Durst Organization

Douglas Durst, Chairman
Douglas Durst is the chairman of the Durst Organization, one of the oldest family-run real estate companies in New York City. Mr. Durst joined the family business in 1968. Under his leadership, the company has made important strides in sustainable development, including construction of the nation’s first sustainable skyscraper and the first LEED Platinum high rise office tower. In addition to his position at the Durst Organization, he is the chair of the Real Estate Board of New York, The New School, and The Trust for Public Land. He also founded the Model Organic Farm Foundation, and is a trustee of the Old York Foundation.

Jonathan Durst, President
Jonathan Durst is the president of the Durst Organization, one of the oldest family-run real estate companies in New York City. Mr.
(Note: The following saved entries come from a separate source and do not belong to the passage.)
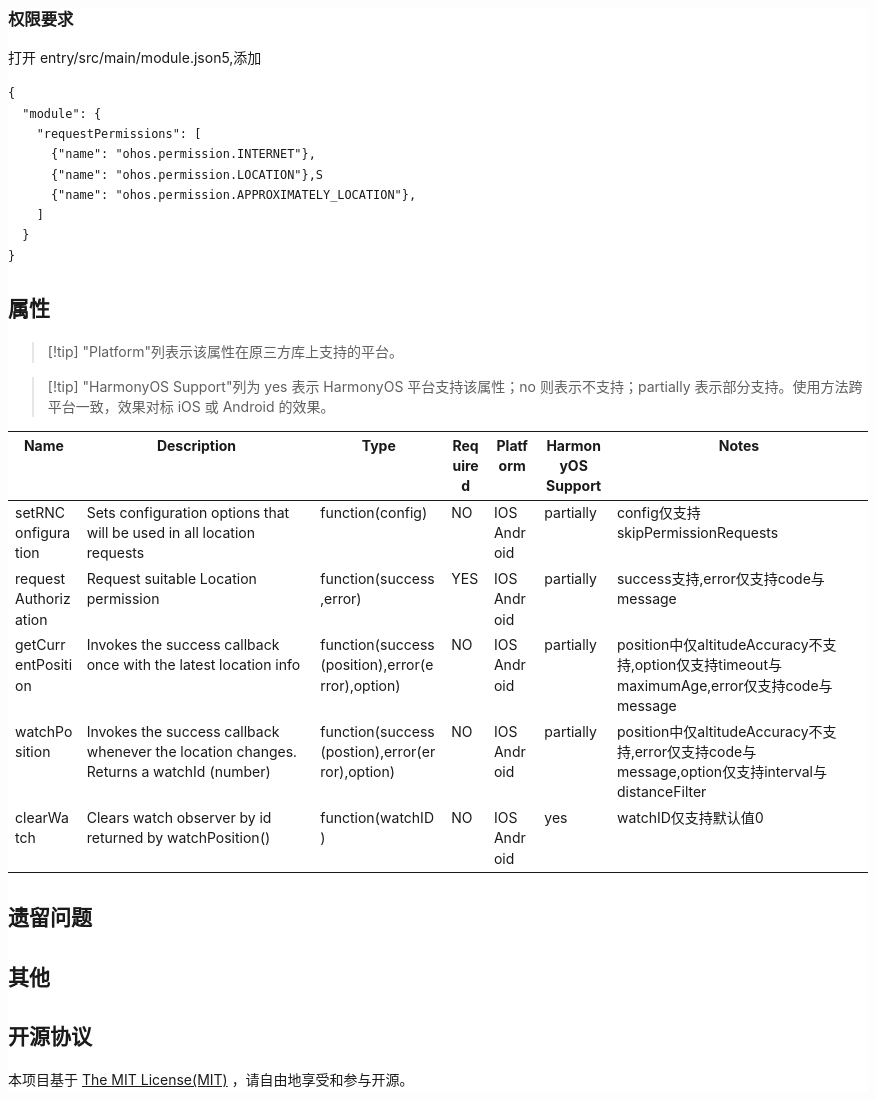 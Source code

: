 ### 权限要求

打开 entry/src/main/module.json5,添加

```
{
  "module": {
    "requestPermissions": [
      {"name": "ohos.permission.INTERNET"},
      {"name": "ohos.permission.LOCATION"},S
      {"name": "ohos.permission.APPROXIMATELY_LOCATION"},
    ]
  }
}
```




## 属性

> [!tip] "Platform"列表示该属性在原三方库上支持的平台。

> [!tip] "HarmonyOS Support"列为 yes 表示 HarmonyOS 平台支持该属性；no 则表示不支持；partially 表示部分支持。使用方法跨平台一致，效果对标 iOS 或 Android 的效果。

| Name | Description | Type | Required | Platform | HarmonyOS Support |Notes|
| ---- | ----------- | ---- | -------- | -------- | -------- | -------- |
| setRNConfiguration  | Sets configuration options that will be used in all location requests | function(config)  | NO | IOS Android | partially | config仅支持skipPermissionRequests |
| requestAuthorization | Request suitable Location permission | function(success,error) | YES | IOS Android | partially | success支持,error仅支持code与message |
| getCurrentPosition | Invokes the success callback once with the latest location info | function(success(position),error(error),option) | NO | IOS Android | partially | position中仅altitudeAccuracy不支持,option仅支持timeout与maximumAge,error仅支持code与message |
| watchPosition | Invokes the success callback whenever the location changes. Returns a watchId (number) | function(success(postion),error(error),option) | NO | IOS Android | partially | position中仅altitudeAccuracy不支持,error仅支持code与message,option仅支持interval与distanceFilter|
| clearWatch | Clears watch observer by id returned by watchPosition() | function(watchID) | NO | IOS Android | yes | watchID仅支持默认值0 |

## 遗留问题

## 其他

## 开源协议

本项目基于 [The MIT License(MIT)](https://github.com/react-native-oh-library/react-native-geolocation/blob/sig/LICENSE) ，请自由地享受和参与开源。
Durst began his career with the Durst Organization in 1984 in the construction department before moving on to direct the operations of office space and supervising new construction projects. Prior to joining the family business, he worked as an engine performance engineer for the Chrysler Corporation and as a research and development engineer for FMC. In his current role, Mr. Durst oversees the management of the company’s impressive office and rental portfolio, as well as the development, management, and leasing of One World Trade Center.

Fisher Brothers

Arnold Fisher
Kenneth Fisher
Steven Fisher
Winston Fisher

Arnold Fisher, Partner

Kenneth Fisher, Partner

Steven Fisher, Partner

Winston, Partner

For more than a century, Fisher Brothers has excelled in real estate innovation, developing, owning, and operating unique spaces that enable people to thrive. From cutting-edge building design to neighborhood-defining art installations, Fisher Brothers leverages each real estate asset to create one-of-a-kind spaces for people to live, work, and play. Fisher Brothers currently owns and operates 7.5 million SF of commercial, over 1 million SF residential, and 200,000 SF of experiential retail assets in New York City, Washington, DC, Las Vegas, Miami, and Orlando.
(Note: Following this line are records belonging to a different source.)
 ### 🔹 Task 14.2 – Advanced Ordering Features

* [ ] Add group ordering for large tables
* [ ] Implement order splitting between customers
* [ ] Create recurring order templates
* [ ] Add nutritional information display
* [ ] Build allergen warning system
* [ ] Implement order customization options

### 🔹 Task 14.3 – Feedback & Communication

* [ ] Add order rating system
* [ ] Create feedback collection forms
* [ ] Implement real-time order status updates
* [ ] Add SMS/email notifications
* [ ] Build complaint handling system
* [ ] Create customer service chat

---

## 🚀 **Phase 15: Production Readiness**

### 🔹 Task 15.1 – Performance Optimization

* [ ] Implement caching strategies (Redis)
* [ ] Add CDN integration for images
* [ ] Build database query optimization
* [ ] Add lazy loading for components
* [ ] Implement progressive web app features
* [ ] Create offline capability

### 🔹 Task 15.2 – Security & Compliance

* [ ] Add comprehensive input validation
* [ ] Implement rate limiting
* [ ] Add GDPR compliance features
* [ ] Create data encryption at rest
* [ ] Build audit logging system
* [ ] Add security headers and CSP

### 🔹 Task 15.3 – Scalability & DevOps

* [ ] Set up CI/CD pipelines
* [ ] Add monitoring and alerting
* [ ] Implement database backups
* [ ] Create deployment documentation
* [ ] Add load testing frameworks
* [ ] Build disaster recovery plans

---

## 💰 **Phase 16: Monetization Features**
What is your favorite Landmark in New York State?
The Intrepid Sea, Air and Space Museum is the most special New York State landmark in the hearts of our family. Founded by Zachary and Elizabeth Fisher, the legendary aircraft carrier was saved from the scrapyard and brought to NYC in 1982, with the intent to honor the men, women and their families who served in our nation’s armed forces. The iconic landmark has a renowned collection of historic aircrafts and has evolved into a beloved cultural institution. Bringing in about 1 million visitors each year, the museum sheds light on the extraordinary stories of our nation’s history.

What has been your favorite development project and why?
Located in Tribeca, the 111 Murray Street luxury condo building is our favorite development project. The building has a distinctive, sleek design with curved glass that elegantly wraps its 64-floors. The tower gently expands as it moves upwards culminating in a distinctive crown. The building features luxurious amenities with several distinct spaces flowing naturally into one another. The building’s breathtaking beauty and world-class design has become an iconic addition to the NYC skyline.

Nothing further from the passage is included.